Perhaps we feel that such objects and places really can wound us, not only with what they represent but also because of the history with which they are bound. This might be why there has, throughout human history, been a particular ire reserved for statues. Perhaps no monument or building so vividly recalls and celebrates the past as a human form cast in bronze or carved in stone and set before our eyes. A statue is the sum of a life, with all its actions, elevated in a public place. More than a neutral testament to history, it is a celebration, and even a veneration, of a particular person within it.
This may be why the French revolutionaries who, along with their Haitian contemporaries, mounted one of the world’s first modern movements for political transformation, eventually directed their anger at Paris’s many statues of its Bourbon kings. The rank-and-file of the revolution in particular believed that hauling down royal sculptures across the city would provide the occasion for a kind of creative cultural destruction.

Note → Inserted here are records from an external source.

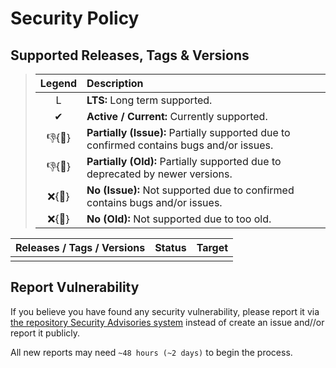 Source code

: # Security Policy

## Supported Releases, Tags & Versions

> | **Legend** | **Description** |
> |:-:|:--|
> | L | **LTS:** Long term supported. |
> | ✔ | **Active / Current:** Currently supported. |
> | 👎{🐛} | **Partially (Issue):** Partially supported due to confirmed contains bugs and/or issues. |
> | 👎{🧓} | **Partially (Old):** Partially supported due to deprecated by newer versions. |
> | ❌{🐛} | **No (Issue):** Not supported due to confirmed contains bugs and/or issues. |
> | ❌{🧓} | **No (Old):** Not supported due to too old. |

| **Releases / Tags / Versions** | **Status** | **Target** |
|:-:|:-:|:-:|
|  |  |  |

## Report Vulnerability

If you believe you have found any security vulnerability, please report it via [the repository Security Advisories system](https://github.com/hugoalh/hugoalh/security/advisories/new) instead of create an issue and//or report it publicly.

All new reports may need `~48 hours (~2 days)` to begin the process.
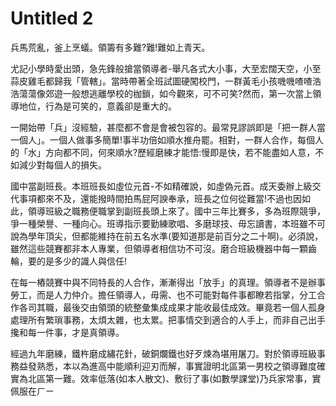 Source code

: # Untitled 2

兵馬荒亂，釜上烹蟻。領籌有多難?難!難如上青天。

尤記小學時愛出頭，急先鋒般搶當領導者-舉凡各式大小事，大至宏闊天空，小至蒜皮雞毛都歸我「管轄」。當時帶著全班試圖硬闖校門，一群黃毛小孩嘰嘰喳喳浩浩蕩蕩像郊遊一般想逃離學校的枷鎖，如今觀來，可不可笑?然而，第一次當上領導地位，行為是可笑的，意義卻是重大的。

一開始帶「兵」沒經驗，甚麼都不會是會被包容的。最常見謬誤即是「把一群人當一個人」。一個人做事多簡單!事半功倍如順水推舟罷。相對，一群人合作，每個人的「水」方向都不同，何來順水?歷經磨練才能悟:慢即是快，若不能盡如人意，不如減少對每個人的損失。

國中當副班長。本班班長如虛位元首-不如精確說，如虛偽元首。成天委辦上級交代事項都來不及，還能撥時間拍馬屁阿諛奉承，班長之位何從難當!不過也因如此，領導班級之職務便職掌到副班長頭上來了。國中三年比賽多，多為班際競爭，爭一種榮譽、一種向心。班導指示要勤練歌唱、多磨球技、毋忘讀書，本班雖不可說為學年頂尖，但都能維持在前五名水準(要知道那是前百分之二十啊)。必須說，雖然這些競賽都非本人專業，但領導者相信功不可沒。磨合班級機器中每一顆齒輪，要的是多少的識人與信任!

在每一樁競賽中與不同特長的人合作，漸漸得出「放手」的真理。領導者不是辦事勞工，而是人力仲介。擔任領導人，毋需、也不可能對每件事都瞭若指掌，分工合作各司其職，最後交由領頭的統整彙集成成果才能收最佳成效。畢竟若一個人孤身處理所有繁瑣事務，太煩太雜，也太累。把事情交到適合的人手上，而非自己出手攙和每一件事，才是真領導。

經過九年磨練，鐵杵磨成繡花針，破銅爛鐵也好歹煉為堪用屠刀。對於領導班級事務益發熟悉，本以為進高中能順利迎刃而解，事實證明北區第一男校之領導難度確實為北區第一難。效率低落(如本人散文)、敷衍了事(如數學課堂)乃兵家常事，實佩服在ㄏㄧ


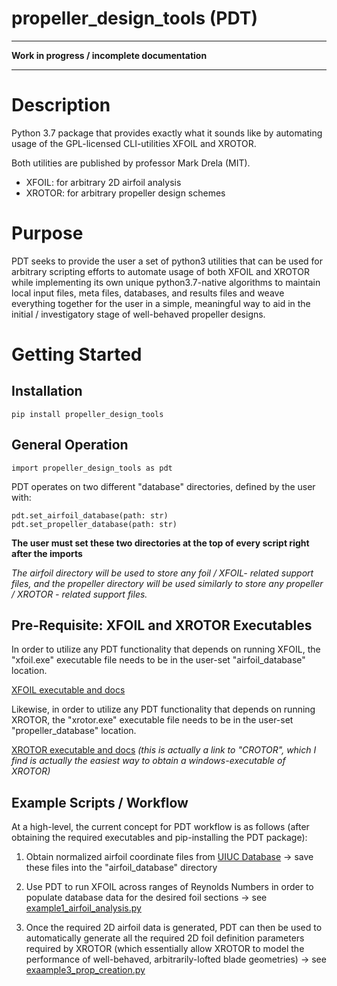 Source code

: propeller_design_tools (PDT)
============================
---
**Work in progress / incomplete documentation**

---

Description
===========
Python 3.7 package that provides exactly what it sounds 
like by automating usage of the GPL-licensed 
CLI-utilities XFOIL and XROTOR.

Both utilities are published by professor Mark Drela (MIT).
- XFOIL: for arbitrary 2D airfoil analysis
- XROTOR: for arbitrary propeller design schemes

Purpose
=======
PDT seeks to provide the user a set of python3 utilities
that can be used for arbitrary scripting efforts to automate
usage of both XFOIL and XROTOR while implementing its own 
unique python3.7-native algorithms to maintain local
input files, meta files, databases, and results files and
weave everything together for the user in a simple,
meaningful way to aid in the initial / investigatory 
stage of well-behaved propeller designs.

Getting Started
===============
Installation
------------
`pip install propeller_design_tools`

General Operation
-----------------
`import propeller_design_tools as pdt`

PDT operates on two different "database" directories, defined
by the user with:

    pdt.set_airfoil_database(path: str)
    pdt.set_propeller_database(path: str)

**The user must set these two directories at the top 
of every script right after the imports**

*The airfoil directory will be used to store any foil / 
XFOIL- related support files, and the propeller directory
will be used similarly to store any propeller / XROTOR - 
related support files.*

Pre-Requisite: XFOIL and XROTOR Executables
-------------------------------------------
In order to utilize any PDT functionality that depends on 
running XFOIL, the "xfoil.exe" executable file needs to be
in the user-set "airfoil_database" location. 

[XFOIL executable and docs](https://web.mit.edu/drela/Public/web/xfoil/)

Likewise, in order to utilize any PDT functionality that
depends on running XROTOR, the "xrotor.exe" executable file
needs to be in the user-set "propeller_database" location.

[XROTOR executable and docs](http://www.esotec.org/sw/crotor.html#download)
*(this is actually a link to "CROTOR", which I find is
actually the easiest way to obtain a windows-executable
of XROTOR)*

Example Scripts / Workflow
--------------------------
At a high-level, the current concept for PDT workflow is as 
follows (after obtaining the required executables and pip-installing 
the PDT package):

1. Obtain normalized airfoil coordinate files from
[UIUC Database](https://m-selig.ae.illinois.edu/ads/coord_database.html)
-> save these files into the "airfoil_database" directory

2. Use PDT to run XFOIL across ranges of Reynolds Numbers in order to
populate database data for the desired foil sections -> see 
[example1_airfoil_analysis.py](
   https://github.com/helloDestroyerOfWorlds/propeller_design_tools/blob/c09e7756417ff0bd5d1c7b30a5b2f29be70dea89/tests/example1_airfoil_analysis.py
   )

3. Once the required 2D airfoil data is generated, PDT can then be used
to automatically generate all the required 2D foil definition parameters
required by XROTOR (which essentially allow XROTOR to model the
performance of well-behaved, arbitrarily-lofted blade geometries) -> see
[exaample3_prop_creation.py](
   https://github.com/helloDestroyerOfWorlds/propeller_design_tools/blob/c09e7756417ff0bd5d1c7b30a5b2f29be70dea89/tests/example3_prop_creation.py
   )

A tabula rasa would be left behind, a clean canvass on which the revolution could reinvent the history of France and cast her people in its own mould.
We know of one Arthur, who served as the president of the local government in the Vendôme section of Paris and called for the destruction of the statues of Bourbons Henri IV and Louis XIV. He did so, he wrote, because “these are no longer only names and simple effigies which are to be veiled from the gaze of a free people which opposes royalty; down with them; the statues must disappear.”

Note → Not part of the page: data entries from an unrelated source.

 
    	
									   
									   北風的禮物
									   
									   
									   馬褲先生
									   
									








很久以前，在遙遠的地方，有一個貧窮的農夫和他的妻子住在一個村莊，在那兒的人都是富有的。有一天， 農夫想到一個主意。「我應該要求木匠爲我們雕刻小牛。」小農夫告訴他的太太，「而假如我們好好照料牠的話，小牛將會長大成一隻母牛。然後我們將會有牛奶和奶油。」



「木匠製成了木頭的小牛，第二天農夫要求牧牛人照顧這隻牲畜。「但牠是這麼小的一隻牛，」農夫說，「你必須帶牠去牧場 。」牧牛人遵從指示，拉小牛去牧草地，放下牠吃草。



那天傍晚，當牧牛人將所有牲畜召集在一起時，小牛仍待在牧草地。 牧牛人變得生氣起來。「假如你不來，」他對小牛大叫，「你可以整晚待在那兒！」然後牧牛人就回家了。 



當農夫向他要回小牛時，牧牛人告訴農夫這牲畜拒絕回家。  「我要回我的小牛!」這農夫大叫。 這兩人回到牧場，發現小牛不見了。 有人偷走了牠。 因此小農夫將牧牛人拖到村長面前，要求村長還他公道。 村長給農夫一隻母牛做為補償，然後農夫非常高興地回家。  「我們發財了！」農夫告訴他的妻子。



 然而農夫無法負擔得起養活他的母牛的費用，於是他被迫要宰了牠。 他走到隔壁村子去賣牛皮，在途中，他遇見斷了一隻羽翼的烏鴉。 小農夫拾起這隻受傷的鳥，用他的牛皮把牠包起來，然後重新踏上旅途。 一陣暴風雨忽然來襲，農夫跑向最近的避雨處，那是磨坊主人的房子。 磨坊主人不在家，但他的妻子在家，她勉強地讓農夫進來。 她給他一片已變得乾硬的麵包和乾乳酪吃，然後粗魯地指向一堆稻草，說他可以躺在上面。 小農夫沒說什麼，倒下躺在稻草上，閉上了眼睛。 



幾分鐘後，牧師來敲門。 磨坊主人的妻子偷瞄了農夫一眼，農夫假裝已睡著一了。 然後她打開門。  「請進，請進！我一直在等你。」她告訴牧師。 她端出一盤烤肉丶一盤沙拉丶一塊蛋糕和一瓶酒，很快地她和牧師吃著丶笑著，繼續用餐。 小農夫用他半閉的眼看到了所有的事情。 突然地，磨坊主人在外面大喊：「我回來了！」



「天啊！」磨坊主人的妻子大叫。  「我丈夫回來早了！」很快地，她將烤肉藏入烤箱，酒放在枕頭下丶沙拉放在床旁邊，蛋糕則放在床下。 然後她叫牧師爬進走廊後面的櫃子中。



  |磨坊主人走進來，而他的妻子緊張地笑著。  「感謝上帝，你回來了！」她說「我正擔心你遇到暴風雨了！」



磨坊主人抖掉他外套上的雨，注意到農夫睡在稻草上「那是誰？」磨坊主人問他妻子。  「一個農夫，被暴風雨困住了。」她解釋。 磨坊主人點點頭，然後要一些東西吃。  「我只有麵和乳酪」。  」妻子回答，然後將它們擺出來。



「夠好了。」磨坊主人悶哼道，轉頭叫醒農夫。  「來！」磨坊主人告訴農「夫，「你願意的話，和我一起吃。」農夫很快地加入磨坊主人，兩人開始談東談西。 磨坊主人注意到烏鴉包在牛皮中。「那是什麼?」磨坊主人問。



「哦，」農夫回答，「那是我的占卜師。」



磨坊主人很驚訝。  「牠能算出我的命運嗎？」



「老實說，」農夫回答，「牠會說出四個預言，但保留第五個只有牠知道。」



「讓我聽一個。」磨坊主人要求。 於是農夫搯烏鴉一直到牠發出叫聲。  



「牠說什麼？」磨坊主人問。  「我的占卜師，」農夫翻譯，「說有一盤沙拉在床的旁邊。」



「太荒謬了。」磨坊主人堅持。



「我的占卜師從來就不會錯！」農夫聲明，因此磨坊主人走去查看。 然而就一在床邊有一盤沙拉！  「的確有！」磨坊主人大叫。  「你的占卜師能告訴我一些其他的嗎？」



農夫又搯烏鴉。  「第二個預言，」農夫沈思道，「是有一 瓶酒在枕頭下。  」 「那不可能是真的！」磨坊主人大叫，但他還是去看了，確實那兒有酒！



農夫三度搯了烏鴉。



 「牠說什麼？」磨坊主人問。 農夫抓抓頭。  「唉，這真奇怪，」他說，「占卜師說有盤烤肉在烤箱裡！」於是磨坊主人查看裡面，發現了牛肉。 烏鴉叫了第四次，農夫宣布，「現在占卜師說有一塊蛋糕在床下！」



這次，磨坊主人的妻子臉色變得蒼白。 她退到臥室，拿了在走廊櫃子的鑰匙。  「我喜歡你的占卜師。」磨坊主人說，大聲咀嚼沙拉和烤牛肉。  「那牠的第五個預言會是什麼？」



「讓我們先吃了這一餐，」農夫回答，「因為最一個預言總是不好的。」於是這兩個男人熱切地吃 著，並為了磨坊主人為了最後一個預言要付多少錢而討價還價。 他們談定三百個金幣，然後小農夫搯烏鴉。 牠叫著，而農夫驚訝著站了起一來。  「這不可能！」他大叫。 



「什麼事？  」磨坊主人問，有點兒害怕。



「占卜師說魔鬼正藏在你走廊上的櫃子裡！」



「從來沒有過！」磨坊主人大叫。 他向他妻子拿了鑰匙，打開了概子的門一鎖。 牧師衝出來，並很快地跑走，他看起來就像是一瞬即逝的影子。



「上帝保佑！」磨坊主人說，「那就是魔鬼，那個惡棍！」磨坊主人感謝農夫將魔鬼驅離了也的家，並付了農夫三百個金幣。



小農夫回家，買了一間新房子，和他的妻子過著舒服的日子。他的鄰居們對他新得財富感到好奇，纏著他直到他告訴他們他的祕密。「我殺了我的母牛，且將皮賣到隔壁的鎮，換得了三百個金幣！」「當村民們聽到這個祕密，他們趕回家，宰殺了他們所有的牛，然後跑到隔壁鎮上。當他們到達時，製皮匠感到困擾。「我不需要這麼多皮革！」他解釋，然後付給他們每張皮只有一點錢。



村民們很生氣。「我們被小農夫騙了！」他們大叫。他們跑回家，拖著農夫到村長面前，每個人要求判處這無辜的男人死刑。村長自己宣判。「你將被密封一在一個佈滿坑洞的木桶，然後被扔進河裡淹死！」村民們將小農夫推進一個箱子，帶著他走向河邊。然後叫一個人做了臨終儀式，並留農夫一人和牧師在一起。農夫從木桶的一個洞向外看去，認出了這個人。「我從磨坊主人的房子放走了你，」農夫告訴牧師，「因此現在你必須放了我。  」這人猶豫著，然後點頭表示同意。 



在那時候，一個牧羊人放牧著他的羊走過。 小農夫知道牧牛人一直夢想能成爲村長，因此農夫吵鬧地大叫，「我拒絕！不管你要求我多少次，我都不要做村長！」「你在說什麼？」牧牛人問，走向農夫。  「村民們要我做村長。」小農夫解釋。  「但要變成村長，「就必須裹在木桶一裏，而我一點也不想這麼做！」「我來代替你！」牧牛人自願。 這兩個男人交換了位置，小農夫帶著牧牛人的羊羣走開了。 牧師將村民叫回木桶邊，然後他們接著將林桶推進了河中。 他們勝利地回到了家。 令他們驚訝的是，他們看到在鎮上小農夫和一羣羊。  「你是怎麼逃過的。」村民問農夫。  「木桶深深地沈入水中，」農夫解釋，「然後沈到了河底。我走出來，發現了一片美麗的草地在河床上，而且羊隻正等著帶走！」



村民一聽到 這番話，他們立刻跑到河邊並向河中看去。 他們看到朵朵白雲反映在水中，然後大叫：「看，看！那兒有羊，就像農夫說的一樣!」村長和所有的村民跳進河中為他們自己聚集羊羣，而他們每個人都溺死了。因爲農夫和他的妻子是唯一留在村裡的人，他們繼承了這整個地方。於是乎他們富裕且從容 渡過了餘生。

The very acts of desecration offered possibilities for forging new revolutionary pasts and futures as the radicalisation of the revolution went hand in hand with ever more sporadic acts of destruction. To steal a line from Heinrich Heine, where they began destroying statues, they ended with destroying people.
The Bolsheviks, on the other hand, seeing themselves as an elite vanguard, glorified the idea mob violence but remained anxious of it in practice. They had no desire to lose control of the reins like their Jacobin predecessors. Once they closed their grip on the command of Russia’s revolution during 1918, they also took measures to guard against sporadic acts of iconoclasm. In that year, Lenin passed a decree on monuments requiring that statues of the Romanovs be removed by the authorities of the state in an orderly way. Many were later put into museums where the Bolsheviks believed that their political power would be anaesthetised.

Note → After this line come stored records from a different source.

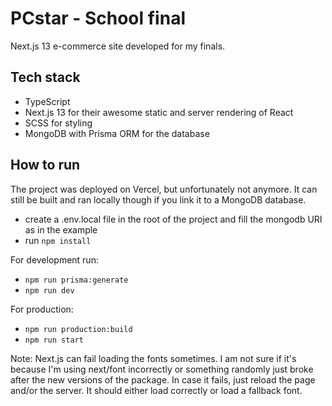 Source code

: # PCstar - School final

Next.js 13 e-commerce site developed for my finals.  

## Tech stack
- TypeScript
- Next.js 13 for their awesome static and server rendering of React
- SCSS for styling
- MongoDB with Prisma ORM for the database

## How to run
The project was deployed on Vercel, but unfortunately not anymore.
It can still be built and ran locally though if you link it to a MongoDB database. 

- create a .env.local file in the root of the project and fill the mongodb URI as in the example
- run `npm install`

For development run:  
- `npm run prisma:generate`  
- `npm run dev`

For production:  
- `npm run production:build`
- `npm run start`

Note: Next.js can fail loading the fonts sometimes. I am not sure if it's because I'm using next/font incorrectly or something randomly just broke after the new versions of the package. In case it fails, just reload the page and/or the server. It should either load correctly or load a fallback font.
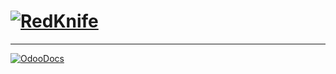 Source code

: # [![RedKnife](https://redknife-studio.pl/web/image/website/1/logo/RedKnife%20Studio?unique=323bc66)](https://odoo.redknife-studio.pl/)
----
[![OdooDocs](http://img.shields.io/badge/master-docs-875A7B.svg?style=flat&colorA=8F8F8F)](https://www.odoo.com/documentation/master/)
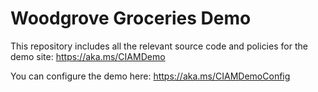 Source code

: # Woodgrove Groceries Demo

This repository includes all the relevant source code and policies for the demo site: https://aka.ms/CIAMDemo

You can configure the demo here:  https://aka.ms/CIAMDemoConfig
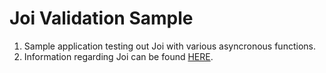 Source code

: # Joi Validation Sample

1. Sample application testing out Joi with various asyncronous functions.
2. Information regarding Joi can be found <a href="https://www.npmjs.com/package/joi" target=”_blank”>HERE</a>. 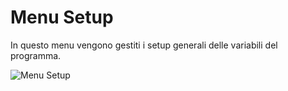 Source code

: # Menu Setup

In questo menu vengono gestiti i setup generali delle variabili del programma.

![Menu Setup](/setup/menu-setup/menu-setup.png)
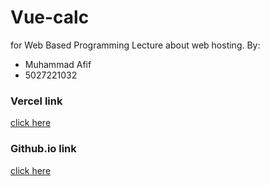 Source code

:# Vue-calc
for Web Based Programming Lecture about web hosting. By:
+ Muhammad Afif
+ 5027221032

### Vercel link
[click here](https://vue-calc-steel.vercel.app/)
### Github.io link
[click here](https://afif1731.github.io/vue-calc/)
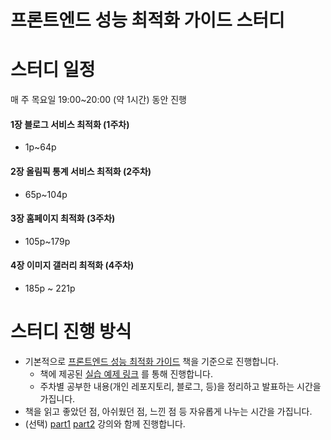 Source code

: # 프론트엔드 성능 최적화 가이드 스터디

# 스터디 일정

매 주 목요일 19:00~20:00 (약 1시간) 동안 진행

#### 1장 블로그 서비스 최적화 (1주차)
- 1p~64p
#### 2장 올림픽 통계 서비스 최적화 (2주차)
- 65p~104p
#### 3장 홈페이지 최적화 (3주차)
- 105p~179p
#### 4장 이미지 갤러리 최적화 (4주차)
- 185p ~ 221p

# 스터디 진행 방식

- 기본적으로 [프론트엔드 성능 최적화 가이드](https://www.yes24.com/Product/Goods/115209526) 책을 기준으로 진행합니다.
    - 책에 제공된 [실습 예제 링크](https://github.com/performance-lecture) 를 통해 진행합니다.
    - 주차별 공부한 내용(개인 레포지토리, 블로그, 등)을 정리하고 발표하는 시간을 가집니다.
- 책을 읽고 좋았던 점, 아쉬웠던 점, 느낀 점 등 자유롭게 나누는 시간을 가집니다.
- (선택) [part1](https://www.inflearn.com/course/%EC%9B%B9-%EC%84%B1%EB%8A%A5-%EC%B5%9C%EC%A0%81%ED%99%94-%EB%A6%AC%EC%95%A1%ED%8A%B8-1) [part2](https://www.inflearn.com/course/%EC%9B%B9-%EC%84%B1%EB%8A%A5-%EC%B5%9C%EC%A0%81%ED%99%94-%EB%A6%AC%EC%95%A1%ED%8A%B8-2) 강의와 함께 진행합니다.
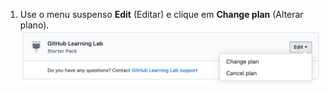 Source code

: 1. Use o menu suspenso **Edit** (Editar) e clique em **Change plan** (Alterar plano). ![Editar menu suspenso na seção de Compras no Mercado das configurações de faturamento da sua conta pessoal](/assets/images/help/marketplace/marketplace-edit-app-billing-settings.png)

The ways in which statues are felled tells us much about the political circumstances in which they were first built – and those who destroy them can do so as a part of a powerful act of liberation from the past. In one of the poetic ironies of history, Lenin and his fellow revolutionaries themselves eventually became the objects of the very iconoclastic urges they so carefully tried to control. Once the Berlin wall came crashing down, so did their statues.
Over the last three decades, in the wake of Eastern Europe’s revolutions of 1989, which precipitated the fall of the Soviet Union, thousands of statues of Lenin have been demolished in the countries that were once behind the Iron Curtain.
Iconoclasm has also more recently been viewed as a vehicle for democracy and regime change. In April 2003, in Baghdad’s Fidros Square, a grand edifice of Saddam Hussein was brought tumbling down less than a month after the allied invasion in Iraq had begun.
Now, after events of the weekend, we find ourselves asking the question: why shouldn’t the statue of a 17th century Bristolian slave trader, one who was responsible for the misery of tens of thousands of black slaves, also be brought down? Should not the bronze statue of Edward Colston, a man whose philanthropy was built upon human suffering, also be worthy of such an ignominious and violent end?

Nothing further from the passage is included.